▶ _About this task_:
Find the lines holding the string "pages" in the data, then copy all of them.

▶ _Supplied records_:
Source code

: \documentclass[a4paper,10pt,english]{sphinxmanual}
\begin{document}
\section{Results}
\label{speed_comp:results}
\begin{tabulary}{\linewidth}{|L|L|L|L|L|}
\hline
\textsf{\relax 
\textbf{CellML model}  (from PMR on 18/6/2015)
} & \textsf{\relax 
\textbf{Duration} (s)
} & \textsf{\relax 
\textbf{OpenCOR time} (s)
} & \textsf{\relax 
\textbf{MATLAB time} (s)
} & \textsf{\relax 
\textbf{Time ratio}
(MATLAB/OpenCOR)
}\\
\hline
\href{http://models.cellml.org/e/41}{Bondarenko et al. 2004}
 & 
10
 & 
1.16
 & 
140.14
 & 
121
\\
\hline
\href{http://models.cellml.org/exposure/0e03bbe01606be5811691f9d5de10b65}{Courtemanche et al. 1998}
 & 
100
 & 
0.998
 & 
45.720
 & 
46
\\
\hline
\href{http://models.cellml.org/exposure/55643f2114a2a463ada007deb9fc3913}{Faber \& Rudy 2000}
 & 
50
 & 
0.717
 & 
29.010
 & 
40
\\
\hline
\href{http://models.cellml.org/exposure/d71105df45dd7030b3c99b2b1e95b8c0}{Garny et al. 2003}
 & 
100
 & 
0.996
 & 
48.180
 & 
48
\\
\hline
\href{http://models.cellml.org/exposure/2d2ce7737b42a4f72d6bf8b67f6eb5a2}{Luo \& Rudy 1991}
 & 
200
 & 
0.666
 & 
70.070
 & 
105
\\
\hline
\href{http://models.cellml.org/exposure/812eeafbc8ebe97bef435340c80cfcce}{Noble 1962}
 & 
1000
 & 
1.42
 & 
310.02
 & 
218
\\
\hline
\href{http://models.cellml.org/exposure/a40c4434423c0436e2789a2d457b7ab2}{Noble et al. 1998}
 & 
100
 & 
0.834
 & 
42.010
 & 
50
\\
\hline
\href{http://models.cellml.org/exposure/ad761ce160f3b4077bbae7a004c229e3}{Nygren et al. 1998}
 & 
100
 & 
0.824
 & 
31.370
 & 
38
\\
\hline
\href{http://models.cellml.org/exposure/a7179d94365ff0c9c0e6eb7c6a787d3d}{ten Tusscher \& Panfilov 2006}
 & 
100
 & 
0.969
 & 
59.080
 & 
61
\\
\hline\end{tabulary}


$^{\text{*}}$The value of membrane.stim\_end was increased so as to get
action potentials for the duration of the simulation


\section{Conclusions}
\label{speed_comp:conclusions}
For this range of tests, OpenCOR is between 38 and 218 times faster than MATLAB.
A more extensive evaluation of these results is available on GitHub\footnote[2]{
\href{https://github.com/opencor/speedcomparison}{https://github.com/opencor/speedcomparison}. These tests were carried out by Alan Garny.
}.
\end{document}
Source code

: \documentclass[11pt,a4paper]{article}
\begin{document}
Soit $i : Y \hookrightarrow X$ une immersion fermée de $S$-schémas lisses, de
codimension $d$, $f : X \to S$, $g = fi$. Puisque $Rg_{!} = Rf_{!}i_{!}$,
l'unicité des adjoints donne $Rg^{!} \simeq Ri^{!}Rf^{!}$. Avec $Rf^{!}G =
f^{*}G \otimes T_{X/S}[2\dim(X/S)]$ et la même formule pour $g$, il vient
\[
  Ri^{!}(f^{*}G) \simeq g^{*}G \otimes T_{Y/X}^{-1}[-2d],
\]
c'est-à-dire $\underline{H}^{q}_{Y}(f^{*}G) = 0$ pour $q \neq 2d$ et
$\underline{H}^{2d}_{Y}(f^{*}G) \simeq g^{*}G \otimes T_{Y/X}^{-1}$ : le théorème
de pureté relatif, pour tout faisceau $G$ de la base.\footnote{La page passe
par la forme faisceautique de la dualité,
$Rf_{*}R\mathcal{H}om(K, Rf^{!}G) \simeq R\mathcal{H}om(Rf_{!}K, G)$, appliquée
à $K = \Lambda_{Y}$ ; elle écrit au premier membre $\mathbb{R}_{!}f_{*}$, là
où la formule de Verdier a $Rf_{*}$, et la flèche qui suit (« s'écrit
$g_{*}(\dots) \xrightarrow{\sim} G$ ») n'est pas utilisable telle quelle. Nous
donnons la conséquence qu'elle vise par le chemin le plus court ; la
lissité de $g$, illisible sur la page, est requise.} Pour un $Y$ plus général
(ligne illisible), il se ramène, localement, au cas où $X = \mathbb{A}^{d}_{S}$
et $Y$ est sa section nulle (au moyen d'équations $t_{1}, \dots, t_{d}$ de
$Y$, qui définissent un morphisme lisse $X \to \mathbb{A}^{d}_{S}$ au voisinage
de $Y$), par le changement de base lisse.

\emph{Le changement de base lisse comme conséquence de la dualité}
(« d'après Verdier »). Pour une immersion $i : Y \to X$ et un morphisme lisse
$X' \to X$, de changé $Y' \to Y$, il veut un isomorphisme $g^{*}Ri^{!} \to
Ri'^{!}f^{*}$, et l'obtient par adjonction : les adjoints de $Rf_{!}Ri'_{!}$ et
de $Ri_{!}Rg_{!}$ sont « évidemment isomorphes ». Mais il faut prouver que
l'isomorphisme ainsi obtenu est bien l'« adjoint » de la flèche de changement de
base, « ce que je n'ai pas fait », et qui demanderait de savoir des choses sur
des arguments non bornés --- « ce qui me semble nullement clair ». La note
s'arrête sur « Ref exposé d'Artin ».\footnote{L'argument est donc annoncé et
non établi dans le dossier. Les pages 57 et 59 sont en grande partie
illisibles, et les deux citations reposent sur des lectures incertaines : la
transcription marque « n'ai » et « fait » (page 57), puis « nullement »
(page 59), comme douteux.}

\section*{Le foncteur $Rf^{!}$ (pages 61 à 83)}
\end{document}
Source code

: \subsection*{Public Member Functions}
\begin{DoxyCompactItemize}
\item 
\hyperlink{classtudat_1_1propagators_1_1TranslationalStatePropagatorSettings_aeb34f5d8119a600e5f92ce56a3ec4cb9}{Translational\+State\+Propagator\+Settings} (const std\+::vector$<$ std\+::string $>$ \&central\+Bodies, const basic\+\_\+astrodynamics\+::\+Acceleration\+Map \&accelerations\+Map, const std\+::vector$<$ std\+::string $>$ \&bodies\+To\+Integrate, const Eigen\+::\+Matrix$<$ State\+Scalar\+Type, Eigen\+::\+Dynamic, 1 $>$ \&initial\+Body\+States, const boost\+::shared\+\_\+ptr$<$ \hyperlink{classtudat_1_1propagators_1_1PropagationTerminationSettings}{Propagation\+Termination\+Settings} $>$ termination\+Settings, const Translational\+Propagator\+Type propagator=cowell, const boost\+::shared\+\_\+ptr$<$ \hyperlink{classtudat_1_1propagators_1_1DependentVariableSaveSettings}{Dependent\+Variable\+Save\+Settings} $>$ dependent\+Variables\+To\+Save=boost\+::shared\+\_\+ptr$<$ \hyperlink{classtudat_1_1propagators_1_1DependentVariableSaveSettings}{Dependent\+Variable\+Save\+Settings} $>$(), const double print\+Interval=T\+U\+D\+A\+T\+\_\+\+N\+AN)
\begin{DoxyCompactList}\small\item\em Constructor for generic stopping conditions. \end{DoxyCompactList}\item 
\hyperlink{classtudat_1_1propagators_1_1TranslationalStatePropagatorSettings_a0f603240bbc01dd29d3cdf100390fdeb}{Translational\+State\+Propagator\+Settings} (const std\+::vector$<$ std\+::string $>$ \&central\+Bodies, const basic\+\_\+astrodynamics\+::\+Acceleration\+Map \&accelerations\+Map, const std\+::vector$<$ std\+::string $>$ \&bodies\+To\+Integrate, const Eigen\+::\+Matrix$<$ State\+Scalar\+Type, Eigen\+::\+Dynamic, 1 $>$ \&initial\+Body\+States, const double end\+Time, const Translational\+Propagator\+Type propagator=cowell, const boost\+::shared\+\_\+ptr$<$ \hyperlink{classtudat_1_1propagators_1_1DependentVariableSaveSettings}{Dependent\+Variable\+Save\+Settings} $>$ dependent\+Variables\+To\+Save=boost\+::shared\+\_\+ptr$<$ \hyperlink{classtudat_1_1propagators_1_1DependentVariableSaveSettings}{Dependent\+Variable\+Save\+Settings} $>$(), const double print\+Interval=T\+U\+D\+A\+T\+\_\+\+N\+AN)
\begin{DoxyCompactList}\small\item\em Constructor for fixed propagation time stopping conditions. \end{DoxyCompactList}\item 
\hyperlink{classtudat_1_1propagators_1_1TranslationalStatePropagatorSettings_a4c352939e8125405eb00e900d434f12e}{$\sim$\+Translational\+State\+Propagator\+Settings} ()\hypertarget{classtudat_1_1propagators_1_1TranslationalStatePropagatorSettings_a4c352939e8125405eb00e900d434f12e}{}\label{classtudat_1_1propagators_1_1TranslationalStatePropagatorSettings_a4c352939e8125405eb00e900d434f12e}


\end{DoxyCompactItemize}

▶ _Answer section_:
non établi dans le dossier. Les pages 57 et 59 sont en grande partie
\section*{Le foncteur $Rf^{!}$ (pages 61 à 83)}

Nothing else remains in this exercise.